Mystery Plant: No longer a Mystery
Last week I mentioned my brother’s mystery shrub, which he wanted to prune back heavily. I told him it was okay to do so even though I — and a number of experts I consulted — could not identify the plant.
(Drum roll . . .) The plant has finally been identified, by Mark Brand of the University of Connecticut, as Wilson rhododendron, Rhododendron x laetevirens. I had narrowed it down to R. carolinianum, which is one of the parents of this hybrid, the other being R. ferrigineum.
My brother’s not noticing flowers on this rhododendron is understandable. It’s a super cold hardy but sparse bloomer that’s grown mostly for its foliage; the pointy leaves don’t droop or curl, but remain perky, even in frigid weather.
Now I can sleep nights.
It was Cold Outside!
Talk about frigid weather: I was surprised at how cold it was on the farmden during my Thanksgiving visit to my bro’ in Rhode Island. The night of Friday, November 23rd, New Paltz weather reported a low of 7° F. Brrrrr. As I’ve mentioned before, I live in a valley. Cold air, which is heavier than warm air, sinks into low spots, bringing the temperature right out in my garden even lower, down to 3° F.
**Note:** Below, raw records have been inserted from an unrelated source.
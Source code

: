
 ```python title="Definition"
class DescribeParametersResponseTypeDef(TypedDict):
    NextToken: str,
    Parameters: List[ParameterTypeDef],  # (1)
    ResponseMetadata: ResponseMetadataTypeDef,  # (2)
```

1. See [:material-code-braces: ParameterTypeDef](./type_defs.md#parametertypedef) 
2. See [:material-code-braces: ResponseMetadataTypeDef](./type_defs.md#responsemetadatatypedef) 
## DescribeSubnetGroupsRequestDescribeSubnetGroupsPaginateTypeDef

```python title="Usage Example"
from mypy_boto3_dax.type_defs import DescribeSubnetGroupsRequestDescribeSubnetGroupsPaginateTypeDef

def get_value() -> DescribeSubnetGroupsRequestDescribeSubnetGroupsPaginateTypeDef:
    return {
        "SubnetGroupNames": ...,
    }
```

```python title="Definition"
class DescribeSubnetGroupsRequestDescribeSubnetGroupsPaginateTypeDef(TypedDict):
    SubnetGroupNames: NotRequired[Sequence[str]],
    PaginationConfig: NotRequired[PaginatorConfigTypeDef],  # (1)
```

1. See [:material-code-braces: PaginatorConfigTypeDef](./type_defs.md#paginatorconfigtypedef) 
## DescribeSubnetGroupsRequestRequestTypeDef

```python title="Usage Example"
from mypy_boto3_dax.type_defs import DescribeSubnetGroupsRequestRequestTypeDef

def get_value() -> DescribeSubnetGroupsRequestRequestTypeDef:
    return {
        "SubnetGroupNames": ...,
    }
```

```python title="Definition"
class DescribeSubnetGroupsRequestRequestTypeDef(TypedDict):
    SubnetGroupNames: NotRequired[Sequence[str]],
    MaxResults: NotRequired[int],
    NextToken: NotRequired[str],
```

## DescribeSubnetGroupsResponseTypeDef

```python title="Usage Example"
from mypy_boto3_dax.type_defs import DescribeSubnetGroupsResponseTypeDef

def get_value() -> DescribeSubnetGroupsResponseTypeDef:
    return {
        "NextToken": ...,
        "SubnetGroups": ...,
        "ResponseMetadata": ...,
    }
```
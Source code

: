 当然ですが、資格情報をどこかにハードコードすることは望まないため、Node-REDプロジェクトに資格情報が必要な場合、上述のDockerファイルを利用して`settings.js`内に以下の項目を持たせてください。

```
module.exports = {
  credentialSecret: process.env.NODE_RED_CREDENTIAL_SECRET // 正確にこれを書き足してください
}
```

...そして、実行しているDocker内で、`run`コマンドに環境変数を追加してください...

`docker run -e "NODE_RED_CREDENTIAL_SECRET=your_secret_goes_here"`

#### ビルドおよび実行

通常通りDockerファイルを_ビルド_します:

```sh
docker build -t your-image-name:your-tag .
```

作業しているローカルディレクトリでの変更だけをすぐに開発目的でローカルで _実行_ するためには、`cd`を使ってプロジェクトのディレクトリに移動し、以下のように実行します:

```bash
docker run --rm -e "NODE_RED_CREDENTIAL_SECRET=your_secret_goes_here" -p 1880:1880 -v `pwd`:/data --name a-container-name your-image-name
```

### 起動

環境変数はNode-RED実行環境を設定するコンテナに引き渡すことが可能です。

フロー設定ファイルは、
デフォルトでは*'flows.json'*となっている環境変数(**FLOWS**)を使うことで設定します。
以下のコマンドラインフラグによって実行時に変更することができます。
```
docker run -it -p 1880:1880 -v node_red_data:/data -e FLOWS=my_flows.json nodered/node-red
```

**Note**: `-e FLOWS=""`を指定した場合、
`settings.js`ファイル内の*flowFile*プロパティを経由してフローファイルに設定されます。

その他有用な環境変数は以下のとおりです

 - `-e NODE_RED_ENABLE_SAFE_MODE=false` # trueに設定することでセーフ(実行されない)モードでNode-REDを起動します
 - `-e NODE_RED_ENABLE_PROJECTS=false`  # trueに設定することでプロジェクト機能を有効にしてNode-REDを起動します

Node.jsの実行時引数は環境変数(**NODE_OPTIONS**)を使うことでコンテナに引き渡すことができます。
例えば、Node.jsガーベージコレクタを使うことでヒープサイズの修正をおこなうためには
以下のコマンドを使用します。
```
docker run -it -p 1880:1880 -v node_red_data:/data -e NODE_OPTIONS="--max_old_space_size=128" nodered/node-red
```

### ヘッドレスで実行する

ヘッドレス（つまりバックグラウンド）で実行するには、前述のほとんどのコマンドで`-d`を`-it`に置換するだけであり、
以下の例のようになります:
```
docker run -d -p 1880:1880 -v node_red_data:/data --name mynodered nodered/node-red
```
(I knew this even when in Rhode Island, thanks to Sensorpush, a nifty device that transmits minute by minute temperature and humidity conditions to my cell phone from wherever the device is located.)
It’s all about microclimates, which are localized differences from the general climate due to such influences as heat-absorbing masonry walls and paths, which keep temperatures warmer in winter. Or nearby bodies of water, which keep temperatures warmer in winter and cooler in summer. Or differences in elevation, lowering the temperature 6°F for every 1000 feet of elevation, and low lying areas.
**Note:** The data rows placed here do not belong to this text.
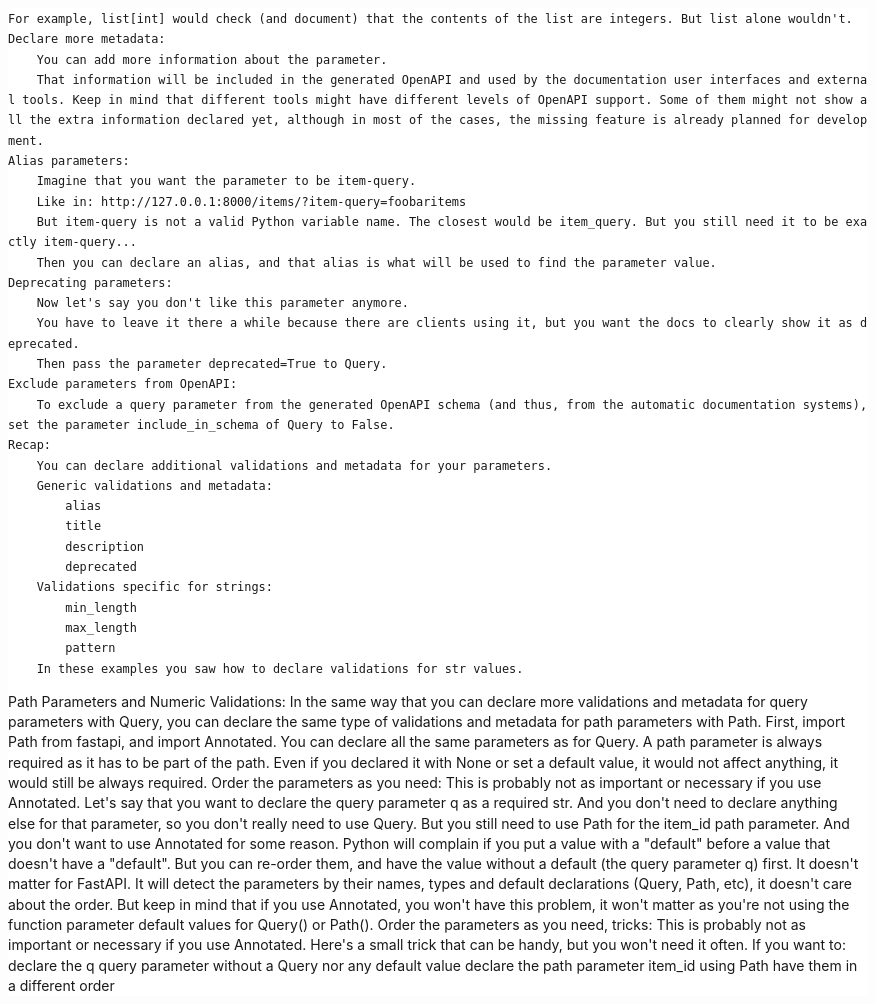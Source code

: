    For example, list[int] would check (and document) that the contents of the list are integers. But list alone wouldn't.
    Declare more metadata:
        You can add more information about the parameter.
        That information will be included in the generated OpenAPI and used by the documentation user interfaces and external tools. Keep in mind that different tools might have different levels of OpenAPI support. Some of them might not show all the extra information declared yet, although in most of the cases, the missing feature is already planned for development.
    Alias parameters:
        Imagine that you want the parameter to be item-query.
        Like in: http://127.0.0.1:8000/items/?item-query=foobaritems
        But item-query is not a valid Python variable name. The closest would be item_query. But you still need it to be exactly item-query...
        Then you can declare an alias, and that alias is what will be used to find the parameter value.
    Deprecating parameters:
        Now let's say you don't like this parameter anymore.
        You have to leave it there a while because there are clients using it, but you want the docs to clearly show it as deprecated.
        Then pass the parameter deprecated=True to Query.
    Exclude parameters from OpenAPI:
        To exclude a query parameter from the generated OpenAPI schema (and thus, from the automatic documentation systems), set the parameter include_in_schema of Query to False.
    Recap:
        You can declare additional validations and metadata for your parameters.
        Generic validations and metadata:
            alias
            title
            description
            deprecated
        Validations specific for strings:
            min_length
            max_length
            pattern
        In these examples you saw how to declare validations for str values.


Path Parameters and Numeric Validations:
    In the same way that you can declare more validations and metadata for query parameters with Query, you can declare the same type of validations and metadata for path parameters with Path.
    First, import Path from fastapi, and import Annotated.
    You can declare all the same parameters as for Query.
    A path parameter is always required as it has to be part of the path. Even if you declared it with None or set a default value, it would not affect anything, it would still be always required.
    Order the parameters as you need: This is probably not as important or necessary if you use Annotated.
        Let's say that you want to declare the query parameter q as a required str.
        And you don't need to declare anything else for that parameter, so you don't really need to use Query.
        But you still need to use Path for the item_id path parameter. And you don't want to use Annotated for some reason.
        Python will complain if you put a value with a "default" before a value that doesn't have a "default".
        But you can re-order them, and have the value without a default (the query parameter q) first.
        It doesn't matter for FastAPI. It will detect the parameters by their names, types and default declarations (Query, Path, etc), it doesn't care about the order.
        But keep in mind that if you use Annotated, you won't have this problem, it won't matter as you're not using the function parameter default values for Query() or Path().
    Order the parameters as you need, tricks: This is probably not as important or necessary if you use Annotated.
        Here's a small trick that can be handy, but you won't need it often.
        If you want to:
            declare the q query parameter without a Query nor any default value
            declare the path parameter item_id using Path
            have them in a different order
Lower temperatures with elevation might seem contradictory to the locally colder temperatures in my garden that night. These colder temperatures occur only when still windless air and a clear sky let any heat the ground has accumulated by day re-radiate back to the heavens. A cloudy night or tree cover would reflect that re-radiated heat back downwards, preventing the cooling. With radiative cooling, air near the ground is coldest, and and warmer air hovers higher up.
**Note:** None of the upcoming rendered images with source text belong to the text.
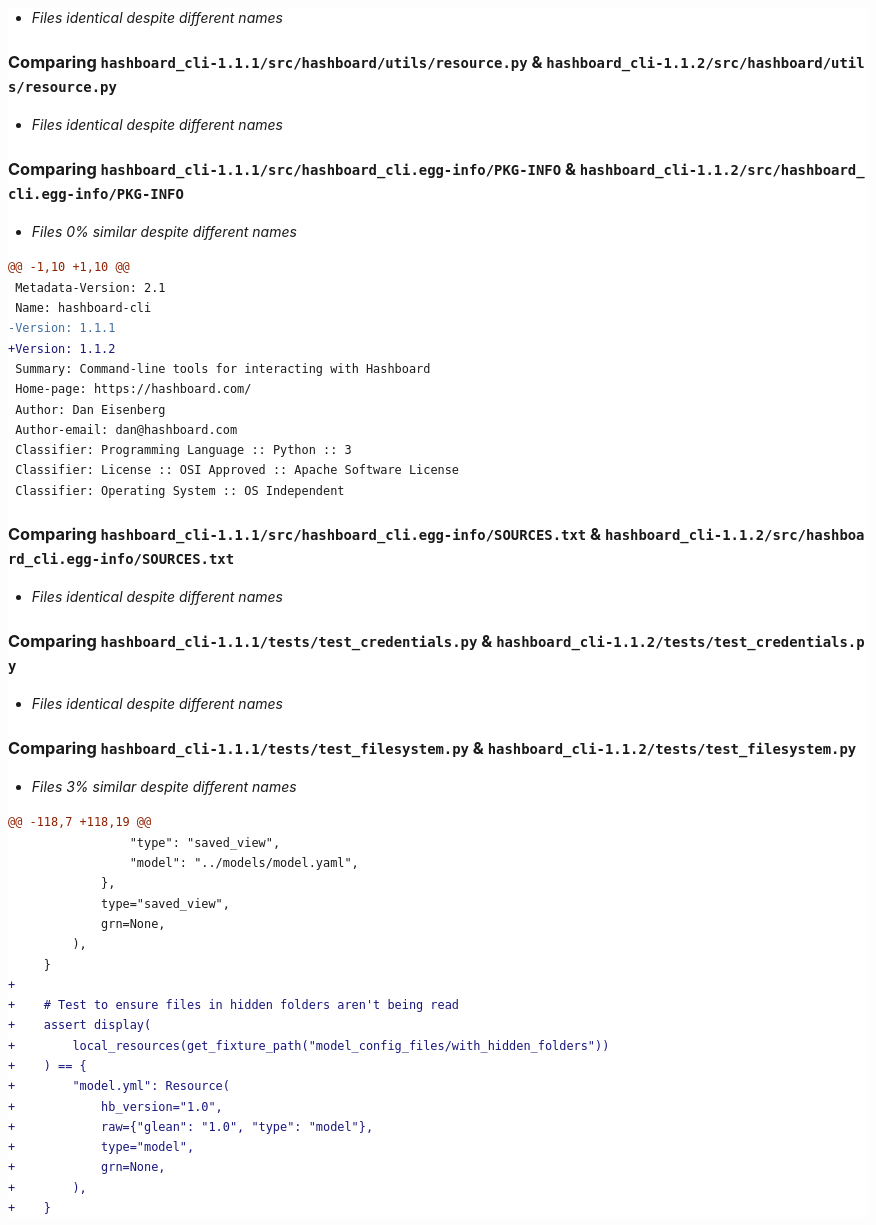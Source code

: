  * *Files identical despite different names*

### Comparing `hashboard_cli-1.1.1/src/hashboard/utils/resource.py` & `hashboard_cli-1.1.2/src/hashboard/utils/resource.py`

 * *Files identical despite different names*

### Comparing `hashboard_cli-1.1.1/src/hashboard_cli.egg-info/PKG-INFO` & `hashboard_cli-1.1.2/src/hashboard_cli.egg-info/PKG-INFO`

 * *Files 0% similar despite different names*

```diff
@@ -1,10 +1,10 @@
 Metadata-Version: 2.1
 Name: hashboard-cli
-Version: 1.1.1
+Version: 1.1.2
 Summary: Command-line tools for interacting with Hashboard
 Home-page: https://hashboard.com/
 Author: Dan Eisenberg
 Author-email: dan@hashboard.com
 Classifier: Programming Language :: Python :: 3
 Classifier: License :: OSI Approved :: Apache Software License
 Classifier: Operating System :: OS Independent
```

### Comparing `hashboard_cli-1.1.1/src/hashboard_cli.egg-info/SOURCES.txt` & `hashboard_cli-1.1.2/src/hashboard_cli.egg-info/SOURCES.txt`

 * *Files identical despite different names*

### Comparing `hashboard_cli-1.1.1/tests/test_credentials.py` & `hashboard_cli-1.1.2/tests/test_credentials.py`

 * *Files identical despite different names*

### Comparing `hashboard_cli-1.1.1/tests/test_filesystem.py` & `hashboard_cli-1.1.2/tests/test_filesystem.py`

 * *Files 3% similar despite different names*

```diff
@@ -118,7 +118,19 @@
                 "type": "saved_view",
                 "model": "../models/model.yaml",
             },
             type="saved_view",
             grn=None,
         ),
     }
+
+    # Test to ensure files in hidden folders aren't being read
+    assert display(
+        local_resources(get_fixture_path("model_config_files/with_hidden_folders"))
+    ) == {
+        "model.yml": Resource(
+            hb_version="1.0",
+            raw={"glean": "1.0", "type": "model"},
+            type="model",
+            grn=None,
+        ),
+    }
```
Microclimate Adjustment=Fresh Salad Greens
As a gardener, I can play around with microclimate and have it work for me, as evidenced from the fresh endive, winter radishes, lettuce, and turnips just harvested from right out in the garden.
Preparation for that harvest began in late summer with spreading compost in the bed and the sowing of endive seeds. I planted turnip, lettuce, and winter radish seeds in the bed in September.
Back in early October I spaced metal hoops 4 feet apart along the bed, each one spanning from one side to the other of the bed. Later on in October, I covered the hoops with a length of clear plastic, slitted row cover creating a tunnel over the bed. The slits keep the interior of this mini-greenhouse from overheating.
Moving into November, temperatures gradually cooled but still not enough to threaten the covered plants. Between the plants natural cold hardiness and the cover, I figured they were fine into the low 20s. (For more on microclimates and their manipulation, see my new book The Ever Curious Gardener.)
Short days and low hanging sun, coupled with cool temperatures, were not providing conditions for plant growth. But the plants were, by then, fully grown, so no more growth was needed. At that point I laid a cloth cover over the tunnel to keep out further depths of cold. Light became immaterial; I just wanted the plants alive and fresh.
And so they have remained, even after temperatures plummeted to 3°.
Not only are the plants alive and fresh. Cold temperatures have brought out the best in their flavor. The veggies are crisp, sweet, and tangy.